Cevapla yetinmedim, sordum: “Sakin bir sesle mi sordun, söyledin bunları?”
- Hayır, hayır. Çünkü sen ordasın. Bir insan olarak her şeyi yaşıyorsun. Orada görüyorsun, o halkın nasıl bir katliamla yüz yüze olduğunu görüyorsun. Yani orada gazeteci olarak değil bir Kürt olarak konuşuyorsun, yani bağırıyorsun. Hem de çok bağırıyorsun. Öyle bağırdım yani... Bak... Bu anlattıklarım ilk gündü. Yani DAİŞ’in Ezidilere saldırdığı ilk gündü. Sabahtı. Asıl acı sonra başladı. Aslında o sırada tehlikenin büyüklüğünü fark etmemiştik. Sununi’ye vardığımızda yürüyerek gelmekte olan binlerce Ezidi ile karşılaştık. Zaten bütün dünya da ancak o zaman fark etti. Artık orada hem gazetecisin, hem Ezidi kızı, hem Kürt direnişçi... Belki kadın olduğum için. Bilemiyorum. YPG’liler yemek dağıtıyordu. Gittim onlarla birlikte ben de yemek dağıttım. Sohbet ettim insanlarla. Yol gösterdim onlara. Biraz daha dişinizi sıkın, biraz daha çabuk yürüyün. Akşam olmadan Cebara’ya varalım. Yalvardım insanlara. Doğum yapan kadınlar vardı. O şartlarda çocuklarına isim koymayı düşünemezlerdi. İsim koydum bebeklere. Birine Hedi adını verdim, yani Umut. Sonra Ezidilerin hacı oldukları yerin adını koydum bir kıza: Laliş. Sonra Lorin... Yani bulduğum en güzel adları koydum bebeklere... Ben de mutlu oldum, onlar da mutlu oldu. Ama yolda... O yol çok zorlu bir yol. Su yok. Yiyecek yok. Bebekler öldü o yollarda biliyor musun?

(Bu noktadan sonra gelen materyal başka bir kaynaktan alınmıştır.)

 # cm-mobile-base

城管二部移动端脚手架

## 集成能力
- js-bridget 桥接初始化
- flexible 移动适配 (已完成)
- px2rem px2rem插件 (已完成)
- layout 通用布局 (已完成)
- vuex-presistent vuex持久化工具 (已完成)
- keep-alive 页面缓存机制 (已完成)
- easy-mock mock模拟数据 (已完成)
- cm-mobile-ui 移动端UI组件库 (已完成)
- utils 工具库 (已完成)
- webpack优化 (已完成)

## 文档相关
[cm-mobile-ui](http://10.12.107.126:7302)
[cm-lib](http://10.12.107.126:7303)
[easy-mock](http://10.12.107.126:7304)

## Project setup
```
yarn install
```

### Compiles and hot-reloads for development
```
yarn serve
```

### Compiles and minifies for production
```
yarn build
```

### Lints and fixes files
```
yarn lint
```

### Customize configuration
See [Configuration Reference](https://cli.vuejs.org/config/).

Kimi doğdu, kimi öldü işte.
‘Benim için bir borçtu’
Peki, bu ufak tefek, Avrupa’da büyümüş genç kadın iki buçuk yıllık bir acılar, zorluklar ve direniş tanıklığından sonra yeniden Avrupa’ya dönmüş. Nedenini sormamak olmaz.

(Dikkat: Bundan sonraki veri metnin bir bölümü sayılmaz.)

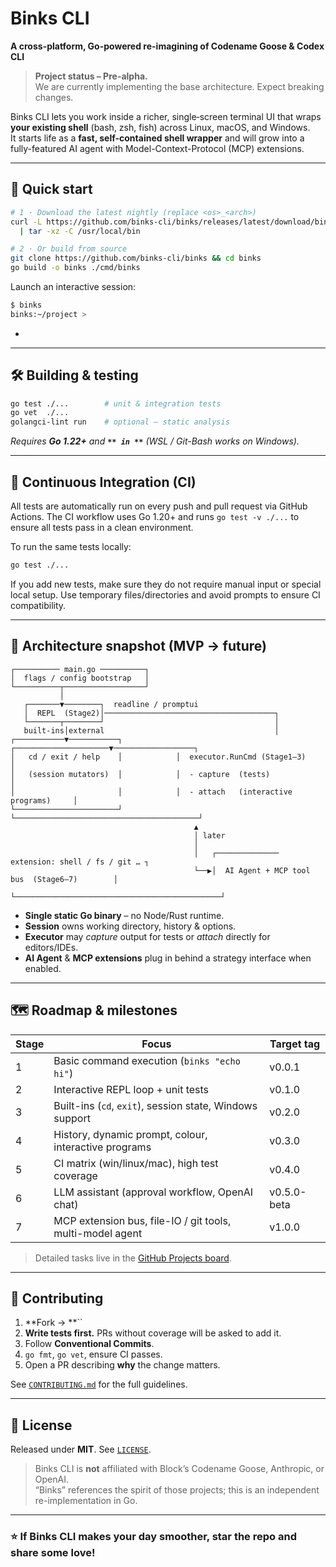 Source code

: # Binks CLI 

**A cross-platform, Go-powered re-imagining of Codename Goose & Codex CLI**

> **Project status – Pre-alpha.**\
> We are currently implementing the base architecture. Expect breaking changes.

Binks CLI lets you work inside a richer, single‑screen terminal UI that wraps **your existing shell** (bash, zsh, fish) across Linux, macOS, and Windows.\
It starts life as a **fast, self-contained shell wrapper** and will grow into a fully-featured AI agent with Model-Context-Protocol (MCP) extensions.

---

## 🚀 Quick start

```bash
# 1 · Download the latest nightly (replace <os>_<arch>)
curl -L https://github.com/binks-cli/binks/releases/latest/download/binks_<os>_<arch>.tar.gz \
  | tar -xz -C /usr/local/bin

# 2 · Or build from source
git clone https://github.com/binks-cli/binks && cd binks
go build -o binks ./cmd/binks
```

Launch an interactive session:

```bash
$ binks
binks:~/project >
```

-

---

## 🛠 Building & testing

```bash
go test ./...        # unit & integration tests 
go vet  ./...
golangci-lint run    # optional – static analysis
```

*Requires ****Go 1.22+**** and **``** in **``** (WSL / Git-Bash works on Windows).*

---

## 🧪 Continuous Integration (CI)

All tests are automatically run on every push and pull request via GitHub Actions. The CI workflow uses Go 1.20+ and runs `go test -v ./...` to ensure all tests pass in a clean environment.

To run the same tests locally:

```bash
go test ./...
```

If you add new tests, make sure they do not require manual input or special local setup. Use temporary files/directories and avoid prompts to ensure CI compatibility.

---

## 🧩 Architecture snapshot (MVP → future)

```
┌────────── main.go ──────────┐
│  flags / config bootstrap   │
└──────────┬──────────────────┘
           │
   ┌───────▼────────┐  readline / promptui
   │  REPL  (Stage2)│──────────────────────────────────────┐
   └───────┬────────┘                                      │
   built-ins│external                                      │
┌───────────▼───────────┐            ┌─────────────────────▼──────────────────┐
│   cd / exit / help    │            │  executor.RunCmd (Stage1–3)            │
│   (session mutators)  │            │  - capture  (tests)                    │
│                       │            │  - attach   (interactive programs)     │
└───────────────────────┘            └─────────────────────────────────────────┘
                                         ▲
                                         │ later
                                         │
                                         │   ┌────────────── extension: shell / fs / git … ┐
                                         └──▶│  AI Agent + MCP tool bus  (Stage6–7)        │
                                             └──────────────────────────────────────────────┘
```

- **Single static Go binary** – no Node/Rust runtime.
- **Session** owns working directory, history & options.
- **Executor** may *capture* output for tests or *attach* directly for editors/IDEs.
- **AI Agent** & **MCP extensions** plug in behind a strategy interface when enabled.

---

## 🗺 Roadmap & milestones

| Stage | Focus                                                     | Target tag  |
| ----- | --------------------------------------------------------- | ----------- |
| 1     | Basic command execution (`binks "echo hi"`)               | v0.0.1      |
| 2     | Interactive REPL loop + unit tests                        | v0.1.0      |
| 3     | Built-ins (`cd`, `exit`), session state, Windows support  | v0.2.0      |
| 4     | History, dynamic prompt, colour, interactive programs     | v0.3.0      |
| 5     | CI matrix (win/linux/mac), high test coverage             | v0.4.0      |
| 6     | LLM assistant (approval workflow, OpenAI chat)            | v0.5.0-beta |
| 7     | MCP extension bus, file-IO / git tools, multi-model agent | v1.0.0      |

> Detailed tasks live in the [GitHub Projects board](https://github.com/binks-cli/binks/projects).

---

## 🤝 Contributing

1. \*\*Fork → \*\*``
2. **Write tests first.** PRs without coverage will be asked to add it.
3. Follow **Conventional Commits**.
4. `go fmt`, `go vet`, ensure CI passes.
5. Open a PR describing **why** the change matters.

See [`CONTRIBUTING.md`](CONTRIBUTING.md) for the full guidelines.

---

## 📜 License

Released under **MIT**. See [`LICENSE`](LICENSE).

> Binks CLI is **not** affiliated with Block’s Codename Goose, Anthropic, or OpenAI.\
> “Binks” references the spirit of those projects; this is an independent re-implementation in Go.

---

### ⭐ If Binks CLI makes your day smoother, star the repo and share some love!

- Çünkü hedef oldum. Benim için çok tehlikeliydi. Yüzüm tanınmıştı orda. DAİŞ her yerdedir orada. Dönmem lazımdı. Şimdi yine Ezidi televizyonunda çalışıyorum. Kürtçe yayın yani... Uydu kanalından yayın yapıyor ve dünyanın her yerindeki Ezidiler bizi seyrediyor. Ezidilerin sesi olmak istedim ve olmaya çalışıyorum işte. Çünkü çok, ama çok Ezidi hâlâ orada ve Şengal DAİŞ’in elinde. Kadınlar, Ezidi kadınları oradalar. Kimi Musul’da, kimi Şengal’de. DAİŞ’in esirleri onlar. Satılmak üzere DAİŞ’in esirleri... Ben de hâlâ Şengal’de, Kobani’de ne bileyim işte, oralarda olmak isterdim. Ama burada Şengal’in, acı çeken Ezidilerin sesi olmak. Bu benim için bir borçtur biliyor musun?